Deccan Education Society
Making social service the goal of his life, Tilak founded the ‘Deccan Education Society’ along with his college friends in Pune, with the aim of improving the quality of education in India.
Deccan Education Society, Pune
Tilak joined the Indian National Congress in 1890 and became a part of the Freedom struggle. His main aim was to unite the people against British. He worked with Mohammed Ali Jinnah in the Home Rule Movement.
He was soon conferred the title of ‘Lokamanya’, Loka meaning, ‘world’ and Manya, ‘acceptance’, as he was accepted by all sections of the society as their leader.
Father of the Indian unrest movement
He was called the ‘Father of Indian unrest movement’ by the British for his successful attempts in uprising the masses towards freedom.
‘Bal Pal Lal’
Along with Bipin Chandra Pal and Lala Lajpat Rai, two other freedom fighters, Bal Gangadhar Tilak became a part of the trio who were collectively nicknamed, ‘Bal Pal Lal.’
Celebrating Ganesha Utsav
In 1894, Tilak called for celebrating the domestic Ganesha festival as public event. His intention again was to unite people through the fervour of the festival.

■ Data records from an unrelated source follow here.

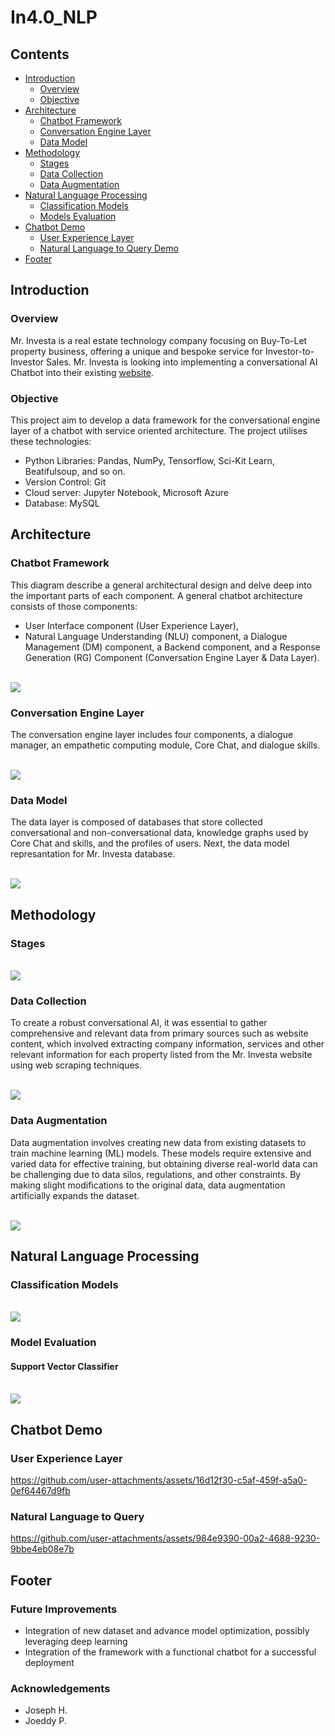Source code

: # In4.0_NLP


## Contents
* [Introduction](#introduction)
    * [Overview](#overview)
    * [Objective](#objective)
* [Architecture](#architecture)
    * [Chatbot Framework](#chatbot-framework)
    * [Conversation Engine Layer](#conversation-engine-layer)
    * [Data Model](#data-model)
* [Methodology](#methodology)
    * [Stages](#stages)
    * [Data Collection](#data-collection)
    * [Data Augmentation](#data-augmentation)
* [Natural Language Processing](#natural-language-processing)
    * [Classification Models](#classification-models)
    * [Models Evaluation](#model-evaluation)
* [Chatbot Demo](#chatbot-demo)
    * [User Experience Layer](#user-experience-layer)
    * [Natural Language to Query Demo](#natural-language-to-query)    
* [Footer](#footer)

## Introduction 
### Overview
Mr. Investa is a real estate technology company focusing on Buy-To-Let property business, offering a unique and bespoke service for Investor-to-Investor Sales.
Mr. Investa is looking into implementing a conversational AI Chatbot into their existing [website](https://www.mrinvesta.com).

### Objective
This project aim to develop a data framework for the conversational engine layer of a chatbot with service oriented architecture. 
The project utilises these technologies:
  * Python Libraries: Pandas, NumPy, Tensorflow, Sci-Kit Learn, Beatifulsoup, and so on.
  * Version Control: Git
  * Cloud server: Jupyter Notebook, Microsoft Azure
  * Database: MySQL

## Architecture 
### Chatbot Framework
This diagram describe a general architectural design and delve deep into the important parts of each component. 
A general chatbot architecture consists of those components:
   * User Interface component (User Experience Layer), 
   * Natural Language Understanding (NLU) component, a Dialogue Management (DM) component, a Backend component, and a Response Generation (RG) Component (Conversation Engine Layer & Data Layer).

<br>
<img src=images/architecture.png />
<br>

### Conversation Engine Layer
The conversation engine layer includes four components, a dialogue manager, an empathetic computing module, Core Chat, and dialogue skills.

<br>
<img src=images/conversation-engine-layer.jpeg />
<br>

### Data Model
The data layer is composed of databases that store collected conversational and non-conversational data, knowledge graphs used by Core Chat and skills, and the profiles of users.
Next, the data model represantation for Mr. Investa database. 

<br>
<img src=images/data-model.png />
<br>

## Methodology 
### Stages

<br>
<img src=images/stages.png />
<br>

### Data Collection
To create a robust conversational AI, it was essential to gather comprehensive and relevant data from primary sources such as website content, which involved extracting company information, services and other relevant information for each property listed from the Mr. Investa website using web scraping techniques.

<br>
<img src=images/data-collection.png />
<br>

### Data Augmentation
Data augmentation involves creating new data from existing datasets to train machine learning (ML) models. These models require extensive and varied data for effective training, but obtaining diverse real-world data can be challenging due to data silos, regulations, and other constraints. By making slight modifications to the original data, data augmentation artificially expands the dataset.

<br>
<img src=images/augmentation.png />
<br>

## Natural Language Processing 
### Classification Models

<br>
<img src=images/classification-models.png />
<br>

### Model Evaluation

#### Support Vector Classifier
<br>
<img src=images/support-vector-classifier.png />
<br>

## Chatbot Demo
### User Experience Layer

https://github.com/user-attachments/assets/16d12f30-c5af-459f-a5a0-0ef64467d9fb

### Natural Language to Query

https://github.com/user-attachments/assets/984e9390-00a2-4688-9230-9bbe4eb08e7b


## Footer
### Future Improvements
   * Integration of new dataset and advance model optimization, possibly leveraging deep learning
   * Integration of the framework with a functional chatbot for a successful deployment

### Acknowledgements
* Joseph H.
* Joeddy P.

Tilak started Ganesha Utsav
‘Swaraj is my birth right’
In 1897, Tilak raised the clarion call,
“Swaraj is my birth right and I shall have it.”
This slogan is ingrained in the Indian consciousness even to this day. A stamp has been released by the Government to this effect.
Tilak’s call intensified the yearning for Swaraj from the British, in every common man’s mind as well as collectively in the entire population of the land. It became a turning point of our Freedom movement.
In 1905, following the partition of Bengal, He encouraged the Swadeshi and Boycott movements.
As a journalist
At this moment, he also began his journalistic career by founding the Kesari newspaper. Tilak opposed many policies of British by publishing strong worded articles in his paper.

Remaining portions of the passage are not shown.